→ Your instructions: Which lines run from the one containing "در مقابل، اگر~$s_2(X)" to the end of the listing below? Write them out exactly, both ends included, with nothing else.
==== Records shown
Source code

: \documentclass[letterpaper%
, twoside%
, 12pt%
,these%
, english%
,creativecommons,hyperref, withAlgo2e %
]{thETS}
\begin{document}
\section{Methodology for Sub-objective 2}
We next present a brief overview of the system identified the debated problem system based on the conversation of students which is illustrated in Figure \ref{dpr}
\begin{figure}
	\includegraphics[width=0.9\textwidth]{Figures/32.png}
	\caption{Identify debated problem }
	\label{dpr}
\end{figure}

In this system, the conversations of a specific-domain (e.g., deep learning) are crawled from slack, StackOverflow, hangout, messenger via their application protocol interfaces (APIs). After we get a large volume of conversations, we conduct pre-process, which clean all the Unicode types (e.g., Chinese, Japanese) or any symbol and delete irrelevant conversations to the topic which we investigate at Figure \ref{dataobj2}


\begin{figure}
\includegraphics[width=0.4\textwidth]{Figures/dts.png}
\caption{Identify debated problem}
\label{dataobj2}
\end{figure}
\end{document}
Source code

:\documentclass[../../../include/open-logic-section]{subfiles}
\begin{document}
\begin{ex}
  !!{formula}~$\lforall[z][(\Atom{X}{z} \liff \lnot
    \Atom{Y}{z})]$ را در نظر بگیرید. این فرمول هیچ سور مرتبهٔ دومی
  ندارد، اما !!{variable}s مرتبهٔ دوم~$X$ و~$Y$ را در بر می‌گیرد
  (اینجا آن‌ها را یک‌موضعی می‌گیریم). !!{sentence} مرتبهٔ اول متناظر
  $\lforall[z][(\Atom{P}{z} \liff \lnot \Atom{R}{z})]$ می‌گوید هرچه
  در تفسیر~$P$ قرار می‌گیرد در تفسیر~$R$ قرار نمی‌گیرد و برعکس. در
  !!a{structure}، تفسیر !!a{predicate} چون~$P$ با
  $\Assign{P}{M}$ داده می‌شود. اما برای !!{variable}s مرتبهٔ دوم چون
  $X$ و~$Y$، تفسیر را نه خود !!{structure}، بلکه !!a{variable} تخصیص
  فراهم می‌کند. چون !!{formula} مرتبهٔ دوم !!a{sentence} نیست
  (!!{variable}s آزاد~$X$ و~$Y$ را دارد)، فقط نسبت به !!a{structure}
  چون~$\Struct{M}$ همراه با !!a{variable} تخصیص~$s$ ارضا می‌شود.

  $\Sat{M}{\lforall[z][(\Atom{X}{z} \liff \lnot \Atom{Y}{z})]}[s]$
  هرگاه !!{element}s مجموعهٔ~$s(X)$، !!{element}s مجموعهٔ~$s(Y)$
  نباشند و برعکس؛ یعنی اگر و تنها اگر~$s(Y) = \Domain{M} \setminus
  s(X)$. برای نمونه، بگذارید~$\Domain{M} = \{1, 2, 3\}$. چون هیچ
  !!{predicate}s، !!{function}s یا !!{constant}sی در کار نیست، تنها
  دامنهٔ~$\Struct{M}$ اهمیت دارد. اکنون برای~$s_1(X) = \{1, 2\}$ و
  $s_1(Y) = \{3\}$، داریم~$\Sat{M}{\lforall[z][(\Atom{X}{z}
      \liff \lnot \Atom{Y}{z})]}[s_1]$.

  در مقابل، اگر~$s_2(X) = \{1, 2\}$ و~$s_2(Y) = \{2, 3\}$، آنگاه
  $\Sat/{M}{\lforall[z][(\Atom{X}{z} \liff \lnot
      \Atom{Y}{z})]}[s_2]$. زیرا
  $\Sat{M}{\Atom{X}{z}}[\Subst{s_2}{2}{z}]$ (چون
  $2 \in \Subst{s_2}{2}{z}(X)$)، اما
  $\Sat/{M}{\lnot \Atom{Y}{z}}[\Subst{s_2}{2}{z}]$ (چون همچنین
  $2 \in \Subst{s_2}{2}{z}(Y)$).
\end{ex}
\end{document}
========
→ Response for this exercise:
  در مقابل، اگر~$s_2(X) = \{1, 2\}$ و~$s_2(Y) = \{2, 3\}$، آنگاه
  $\Sat/{M}{\lforall[z][(\Atom{X}{z} \liff \lnot
      \Atom{Y}{z})]}[s_2]$. زیرا
  $\Sat{M}{\Atom{X}{z}}[\Subst{s_2}{2}{z}]$ (چون
  $2 \in \Subst{s_2}{2}{z}(X)$)، اما
  $\Sat/{M}{\lnot \Atom{Y}{z}}[\Subst{s_2}{2}{z}]$ (چون همچنین
  $2 \in \Subst{s_2}{2}{z}(Y)$).
\end{ex}
\end{document}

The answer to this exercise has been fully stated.